The best way to learn complex analysis is to start with a strong foundation in calculus and basic algebra. It is also helpful to have a good understanding of real analysis and linear algebra. Practice solving problems and working through proofs will also aid in understanding the subject.
A good complex analysis book should cover topics such as complex numbers, analytic functions, contour integration, series and sequences, and conformal mapping. Other important topics include the Cauchy-Riemann equations, the Cauchy integral theorem, and the residue theorem.
As mentioned before, a strong background in calculus, basic algebra, real analysis, and linear algebra is necessary for studying complex analysis. It is also helpful to have a good understanding of trigonometry and geometry.

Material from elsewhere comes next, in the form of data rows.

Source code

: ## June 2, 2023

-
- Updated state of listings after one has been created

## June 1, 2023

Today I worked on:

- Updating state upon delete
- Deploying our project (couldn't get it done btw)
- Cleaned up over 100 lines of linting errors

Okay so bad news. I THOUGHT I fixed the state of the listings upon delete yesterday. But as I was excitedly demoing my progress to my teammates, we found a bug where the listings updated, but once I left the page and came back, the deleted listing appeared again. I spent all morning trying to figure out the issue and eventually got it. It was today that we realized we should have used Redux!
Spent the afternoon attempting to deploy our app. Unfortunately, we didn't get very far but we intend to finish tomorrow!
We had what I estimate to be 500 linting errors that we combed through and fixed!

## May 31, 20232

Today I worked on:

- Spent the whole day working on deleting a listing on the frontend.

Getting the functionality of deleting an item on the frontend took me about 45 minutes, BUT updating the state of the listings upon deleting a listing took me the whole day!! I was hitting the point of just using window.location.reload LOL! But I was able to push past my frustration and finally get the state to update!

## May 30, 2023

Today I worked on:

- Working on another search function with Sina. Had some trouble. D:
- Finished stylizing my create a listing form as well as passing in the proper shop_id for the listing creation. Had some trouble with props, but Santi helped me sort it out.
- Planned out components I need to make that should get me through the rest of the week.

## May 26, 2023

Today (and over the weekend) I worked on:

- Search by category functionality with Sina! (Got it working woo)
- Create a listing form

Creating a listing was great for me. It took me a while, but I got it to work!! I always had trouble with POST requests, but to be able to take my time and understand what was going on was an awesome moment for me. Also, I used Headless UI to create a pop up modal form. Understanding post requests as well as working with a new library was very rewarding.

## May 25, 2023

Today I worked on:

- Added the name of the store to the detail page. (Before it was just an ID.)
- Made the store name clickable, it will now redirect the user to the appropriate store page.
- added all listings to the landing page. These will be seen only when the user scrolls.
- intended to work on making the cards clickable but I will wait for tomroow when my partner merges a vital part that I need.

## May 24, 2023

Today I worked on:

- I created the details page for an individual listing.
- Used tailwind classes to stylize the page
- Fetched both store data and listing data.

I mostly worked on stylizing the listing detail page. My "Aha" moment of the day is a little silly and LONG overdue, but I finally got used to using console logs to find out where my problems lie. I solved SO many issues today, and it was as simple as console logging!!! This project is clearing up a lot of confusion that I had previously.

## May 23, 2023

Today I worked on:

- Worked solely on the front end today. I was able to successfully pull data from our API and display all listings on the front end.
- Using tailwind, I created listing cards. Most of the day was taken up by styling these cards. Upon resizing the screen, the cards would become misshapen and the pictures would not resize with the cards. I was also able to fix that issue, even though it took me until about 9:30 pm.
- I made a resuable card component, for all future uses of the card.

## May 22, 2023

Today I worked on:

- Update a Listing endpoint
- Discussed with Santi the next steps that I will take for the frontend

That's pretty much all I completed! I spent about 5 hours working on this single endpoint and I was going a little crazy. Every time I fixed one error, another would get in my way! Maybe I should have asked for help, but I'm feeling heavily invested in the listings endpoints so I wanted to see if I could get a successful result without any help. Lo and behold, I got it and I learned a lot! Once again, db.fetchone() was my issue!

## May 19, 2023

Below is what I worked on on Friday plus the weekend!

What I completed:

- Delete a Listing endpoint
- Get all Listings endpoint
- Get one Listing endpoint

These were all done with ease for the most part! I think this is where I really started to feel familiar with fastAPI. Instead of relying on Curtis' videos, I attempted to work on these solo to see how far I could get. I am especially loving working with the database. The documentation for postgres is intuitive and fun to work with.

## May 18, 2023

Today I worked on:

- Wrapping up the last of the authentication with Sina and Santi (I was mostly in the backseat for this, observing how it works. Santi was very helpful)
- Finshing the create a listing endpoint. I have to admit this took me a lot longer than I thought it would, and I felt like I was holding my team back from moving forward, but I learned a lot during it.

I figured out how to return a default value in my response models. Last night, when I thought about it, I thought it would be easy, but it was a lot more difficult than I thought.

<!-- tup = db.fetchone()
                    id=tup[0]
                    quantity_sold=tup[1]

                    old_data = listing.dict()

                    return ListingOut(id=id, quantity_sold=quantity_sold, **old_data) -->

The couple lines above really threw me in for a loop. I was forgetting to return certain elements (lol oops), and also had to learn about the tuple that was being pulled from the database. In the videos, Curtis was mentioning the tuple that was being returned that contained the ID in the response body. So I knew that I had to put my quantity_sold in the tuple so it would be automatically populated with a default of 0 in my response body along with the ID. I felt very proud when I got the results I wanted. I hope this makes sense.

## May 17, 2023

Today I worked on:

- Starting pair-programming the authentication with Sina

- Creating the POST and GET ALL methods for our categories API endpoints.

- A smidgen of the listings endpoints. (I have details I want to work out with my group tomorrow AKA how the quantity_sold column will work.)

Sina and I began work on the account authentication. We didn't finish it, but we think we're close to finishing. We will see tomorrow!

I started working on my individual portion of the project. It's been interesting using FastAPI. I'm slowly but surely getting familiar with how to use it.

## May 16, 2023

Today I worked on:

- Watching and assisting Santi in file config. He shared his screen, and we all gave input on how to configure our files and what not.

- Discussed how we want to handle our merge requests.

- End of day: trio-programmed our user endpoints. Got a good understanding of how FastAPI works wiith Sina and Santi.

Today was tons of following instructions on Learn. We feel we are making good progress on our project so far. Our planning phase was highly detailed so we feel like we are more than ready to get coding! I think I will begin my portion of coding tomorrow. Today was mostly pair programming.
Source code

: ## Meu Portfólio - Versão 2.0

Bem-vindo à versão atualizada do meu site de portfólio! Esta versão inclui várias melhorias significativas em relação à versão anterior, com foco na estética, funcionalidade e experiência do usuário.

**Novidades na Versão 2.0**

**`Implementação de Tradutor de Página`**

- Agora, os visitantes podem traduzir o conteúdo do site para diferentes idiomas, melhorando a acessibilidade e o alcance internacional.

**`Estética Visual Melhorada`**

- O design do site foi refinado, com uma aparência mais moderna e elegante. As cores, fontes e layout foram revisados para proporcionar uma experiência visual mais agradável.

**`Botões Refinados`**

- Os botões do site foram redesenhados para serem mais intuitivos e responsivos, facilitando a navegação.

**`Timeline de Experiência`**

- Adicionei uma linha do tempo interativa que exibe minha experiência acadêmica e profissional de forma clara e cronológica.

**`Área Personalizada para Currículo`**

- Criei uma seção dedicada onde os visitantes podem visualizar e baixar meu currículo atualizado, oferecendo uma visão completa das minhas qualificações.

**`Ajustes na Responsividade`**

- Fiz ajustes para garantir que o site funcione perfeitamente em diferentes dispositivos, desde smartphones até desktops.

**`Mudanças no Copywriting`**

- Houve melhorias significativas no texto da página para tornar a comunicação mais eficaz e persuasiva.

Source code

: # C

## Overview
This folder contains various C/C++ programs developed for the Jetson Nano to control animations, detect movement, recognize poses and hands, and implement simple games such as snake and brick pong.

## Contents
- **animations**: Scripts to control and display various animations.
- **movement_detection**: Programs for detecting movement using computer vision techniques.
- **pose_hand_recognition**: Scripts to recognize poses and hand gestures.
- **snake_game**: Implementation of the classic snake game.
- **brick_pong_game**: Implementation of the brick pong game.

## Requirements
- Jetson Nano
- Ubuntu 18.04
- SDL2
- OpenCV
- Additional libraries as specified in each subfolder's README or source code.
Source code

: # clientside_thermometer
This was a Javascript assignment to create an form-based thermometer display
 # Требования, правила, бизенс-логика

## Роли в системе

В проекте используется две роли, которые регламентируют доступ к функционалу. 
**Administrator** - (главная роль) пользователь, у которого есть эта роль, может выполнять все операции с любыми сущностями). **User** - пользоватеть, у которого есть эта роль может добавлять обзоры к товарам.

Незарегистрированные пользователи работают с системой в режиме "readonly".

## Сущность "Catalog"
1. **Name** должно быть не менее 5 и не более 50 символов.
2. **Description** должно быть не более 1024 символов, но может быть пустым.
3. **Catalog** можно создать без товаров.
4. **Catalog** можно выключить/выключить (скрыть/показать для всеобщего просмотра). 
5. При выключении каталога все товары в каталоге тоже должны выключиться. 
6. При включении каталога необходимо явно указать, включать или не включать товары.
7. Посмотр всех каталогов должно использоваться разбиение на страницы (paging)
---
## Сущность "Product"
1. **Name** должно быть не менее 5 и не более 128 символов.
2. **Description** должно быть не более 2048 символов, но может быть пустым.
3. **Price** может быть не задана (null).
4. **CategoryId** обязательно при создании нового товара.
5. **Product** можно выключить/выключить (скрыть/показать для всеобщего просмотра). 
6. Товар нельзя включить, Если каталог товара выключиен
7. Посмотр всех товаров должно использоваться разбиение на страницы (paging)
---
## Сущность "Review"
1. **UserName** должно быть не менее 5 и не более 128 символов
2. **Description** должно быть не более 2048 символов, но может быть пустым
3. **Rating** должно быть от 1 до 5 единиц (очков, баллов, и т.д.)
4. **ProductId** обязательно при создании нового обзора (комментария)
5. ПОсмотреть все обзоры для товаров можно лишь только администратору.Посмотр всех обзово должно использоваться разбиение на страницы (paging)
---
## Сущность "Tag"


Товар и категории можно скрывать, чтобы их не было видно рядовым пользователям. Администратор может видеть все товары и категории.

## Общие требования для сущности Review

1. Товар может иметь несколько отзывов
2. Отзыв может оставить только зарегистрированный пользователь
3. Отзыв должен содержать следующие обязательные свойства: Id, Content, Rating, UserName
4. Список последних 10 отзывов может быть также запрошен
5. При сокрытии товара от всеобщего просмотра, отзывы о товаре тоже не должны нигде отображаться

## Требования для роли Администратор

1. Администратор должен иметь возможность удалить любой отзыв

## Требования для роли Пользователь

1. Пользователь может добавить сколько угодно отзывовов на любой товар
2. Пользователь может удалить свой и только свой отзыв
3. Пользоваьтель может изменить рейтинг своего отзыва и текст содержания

Complex analysis has many applications in physics, engineering, and other fields. It is used in signal processing, fluid dynamics, electromagnetism, and many other areas. It can also be applied in computer graphics and image processing.
Some recommended books for beginners in complex analysis include "Complex Variables and Applications" by James Ward Brown and Ruel V. Churchill, "Visual Complex Analysis" by Tristan Needham, and "A First Course in Complex Analysis" by Matthias Beck, Gerald Marchesi, and Dennis Pixton. It is also helpful to consult with a professor or advisor for personalized recommendations.